Construct a truth table for the statement (p<--->q)--->p
For the double arrow:
Φ Ψ Φ ↔ Ψ
T T T
T F F
F T F
F F T
For the arrow:
Φ Ψ Φ → Ψ
T T T
T F F
F T T
F F T
so putting them together,
p q result
T T T
T F F
F T T
F F T
check all that.
To construct a truth table for the statement "(p<--->q)--->p," we need to consider all possible combinations of the truth values of p and q. The truth values of p and q can either be true (T) or false (F).
Let's start by listing all possible combinations of p and q in the leftmost columns of the truth table:
p | q |
------
T | T |
T | F |
F | T |
F | F |
Now, let's determine the truth value of "(p<--->q)" for each combination. The "<--->" symbol represents the biconditional operator, which is true if and only if p and q have the same truth value.

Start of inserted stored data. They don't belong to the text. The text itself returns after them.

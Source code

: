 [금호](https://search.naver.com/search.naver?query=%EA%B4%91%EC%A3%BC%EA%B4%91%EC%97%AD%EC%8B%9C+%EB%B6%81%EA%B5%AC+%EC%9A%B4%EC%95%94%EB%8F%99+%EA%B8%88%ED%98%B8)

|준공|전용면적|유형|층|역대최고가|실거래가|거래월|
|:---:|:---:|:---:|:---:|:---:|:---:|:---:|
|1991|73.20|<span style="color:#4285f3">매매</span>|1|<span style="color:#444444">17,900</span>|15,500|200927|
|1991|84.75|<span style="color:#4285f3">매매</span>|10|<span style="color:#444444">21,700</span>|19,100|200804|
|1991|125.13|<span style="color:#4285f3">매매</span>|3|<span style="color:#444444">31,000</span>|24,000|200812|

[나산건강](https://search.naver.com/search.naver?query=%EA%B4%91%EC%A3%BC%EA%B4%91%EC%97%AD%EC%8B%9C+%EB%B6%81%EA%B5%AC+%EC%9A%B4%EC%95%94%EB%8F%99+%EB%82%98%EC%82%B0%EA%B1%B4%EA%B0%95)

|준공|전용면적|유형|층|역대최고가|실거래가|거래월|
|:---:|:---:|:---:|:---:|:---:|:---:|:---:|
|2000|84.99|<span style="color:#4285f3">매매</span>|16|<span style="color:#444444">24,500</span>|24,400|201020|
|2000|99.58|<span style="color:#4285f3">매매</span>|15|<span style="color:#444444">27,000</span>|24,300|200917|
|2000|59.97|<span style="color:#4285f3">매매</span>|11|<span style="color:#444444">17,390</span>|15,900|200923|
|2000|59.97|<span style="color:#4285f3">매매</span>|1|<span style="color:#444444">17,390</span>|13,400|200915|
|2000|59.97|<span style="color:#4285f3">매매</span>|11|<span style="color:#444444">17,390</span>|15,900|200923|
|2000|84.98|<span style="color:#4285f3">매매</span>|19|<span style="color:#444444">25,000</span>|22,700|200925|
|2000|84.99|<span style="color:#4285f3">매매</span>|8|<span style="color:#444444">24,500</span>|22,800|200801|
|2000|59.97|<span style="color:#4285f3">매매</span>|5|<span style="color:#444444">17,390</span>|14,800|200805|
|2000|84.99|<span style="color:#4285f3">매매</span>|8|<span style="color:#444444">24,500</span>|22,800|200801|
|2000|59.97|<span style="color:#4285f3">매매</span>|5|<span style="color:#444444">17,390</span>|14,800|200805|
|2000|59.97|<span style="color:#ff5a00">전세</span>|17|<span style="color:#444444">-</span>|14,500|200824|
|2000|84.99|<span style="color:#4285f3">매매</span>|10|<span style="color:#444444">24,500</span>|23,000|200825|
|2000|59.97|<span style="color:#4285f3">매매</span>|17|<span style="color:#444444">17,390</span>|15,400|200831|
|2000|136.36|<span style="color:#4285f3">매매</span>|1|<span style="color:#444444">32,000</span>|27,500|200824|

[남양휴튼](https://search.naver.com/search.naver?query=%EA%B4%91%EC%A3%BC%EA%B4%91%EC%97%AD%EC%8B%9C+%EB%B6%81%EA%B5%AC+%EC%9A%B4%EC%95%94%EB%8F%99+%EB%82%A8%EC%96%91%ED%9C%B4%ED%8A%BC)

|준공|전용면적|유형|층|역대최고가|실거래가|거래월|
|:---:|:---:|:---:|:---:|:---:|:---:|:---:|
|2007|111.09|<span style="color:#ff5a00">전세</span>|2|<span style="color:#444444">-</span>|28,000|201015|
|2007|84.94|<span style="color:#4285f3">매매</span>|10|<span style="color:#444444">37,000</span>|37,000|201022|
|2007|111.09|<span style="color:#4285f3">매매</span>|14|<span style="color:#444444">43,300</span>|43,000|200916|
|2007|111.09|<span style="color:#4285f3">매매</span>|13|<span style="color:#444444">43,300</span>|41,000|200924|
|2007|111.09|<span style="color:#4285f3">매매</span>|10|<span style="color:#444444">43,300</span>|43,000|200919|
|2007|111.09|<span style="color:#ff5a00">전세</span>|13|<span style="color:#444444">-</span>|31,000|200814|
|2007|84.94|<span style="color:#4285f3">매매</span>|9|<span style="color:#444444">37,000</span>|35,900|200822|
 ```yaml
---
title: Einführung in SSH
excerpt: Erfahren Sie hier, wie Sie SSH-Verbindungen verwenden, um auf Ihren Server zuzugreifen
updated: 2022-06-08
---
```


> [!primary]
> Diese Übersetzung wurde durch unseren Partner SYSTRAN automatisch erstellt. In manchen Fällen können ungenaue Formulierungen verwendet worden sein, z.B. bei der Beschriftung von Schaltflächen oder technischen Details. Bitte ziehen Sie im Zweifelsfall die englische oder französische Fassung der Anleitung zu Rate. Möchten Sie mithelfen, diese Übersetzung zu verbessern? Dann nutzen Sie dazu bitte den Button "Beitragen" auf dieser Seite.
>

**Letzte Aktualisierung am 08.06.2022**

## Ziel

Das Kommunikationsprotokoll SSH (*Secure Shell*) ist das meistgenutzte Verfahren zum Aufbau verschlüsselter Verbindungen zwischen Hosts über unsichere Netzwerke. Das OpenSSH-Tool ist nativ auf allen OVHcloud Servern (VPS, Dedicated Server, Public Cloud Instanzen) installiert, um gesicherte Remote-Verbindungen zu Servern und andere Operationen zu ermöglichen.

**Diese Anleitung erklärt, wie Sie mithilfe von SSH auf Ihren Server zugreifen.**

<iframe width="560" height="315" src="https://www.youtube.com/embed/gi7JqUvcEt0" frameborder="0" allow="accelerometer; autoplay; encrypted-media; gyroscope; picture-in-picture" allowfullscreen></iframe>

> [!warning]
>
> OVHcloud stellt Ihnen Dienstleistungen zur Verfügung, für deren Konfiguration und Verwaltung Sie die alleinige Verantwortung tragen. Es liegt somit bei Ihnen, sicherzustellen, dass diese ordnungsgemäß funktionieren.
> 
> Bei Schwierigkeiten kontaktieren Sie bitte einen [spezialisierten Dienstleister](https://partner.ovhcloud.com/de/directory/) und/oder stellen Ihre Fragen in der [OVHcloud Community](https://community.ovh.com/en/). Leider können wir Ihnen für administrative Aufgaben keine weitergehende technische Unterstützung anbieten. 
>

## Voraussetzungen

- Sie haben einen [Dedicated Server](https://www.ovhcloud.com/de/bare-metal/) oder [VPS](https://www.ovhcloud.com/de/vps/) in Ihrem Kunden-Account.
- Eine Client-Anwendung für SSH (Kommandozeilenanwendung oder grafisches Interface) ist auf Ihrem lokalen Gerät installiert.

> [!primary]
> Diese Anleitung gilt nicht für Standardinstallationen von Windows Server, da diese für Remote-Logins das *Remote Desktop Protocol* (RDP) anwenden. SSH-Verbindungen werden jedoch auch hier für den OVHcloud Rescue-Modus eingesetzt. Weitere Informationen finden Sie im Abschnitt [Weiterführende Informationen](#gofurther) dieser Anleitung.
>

For the first row, p=T and q=T. Since p and q have the same truth value, "(p<--->q)" is true (T). We fill in the first row of the truth table accordingly.
p | q | (p<--->q) |
-----------------
T | T | T |
T | F | F |
F | T | F |
F | F | T |
Now, let's evaluate "(p<--->q)--->p" for each combination of p and q. The "--->" symbol represents the implication operator, which is true unless the first statement is true and the second statement is false.
For the first row, "(p<--->q)" is true (T), and p is also true (T). Therefore, "(p<--->q)--->p" is true (T). We fill in the truth value in the last column for the first row.
p | q | (p<--->q) | (p<--->q)--->p |
---------------------------------
T | T | T | T |
T | F | F | T |
F | T | F | T |
F | F | T | F |
As a result, we have obtained the full truth table for the statement "(p<--->q)--->p."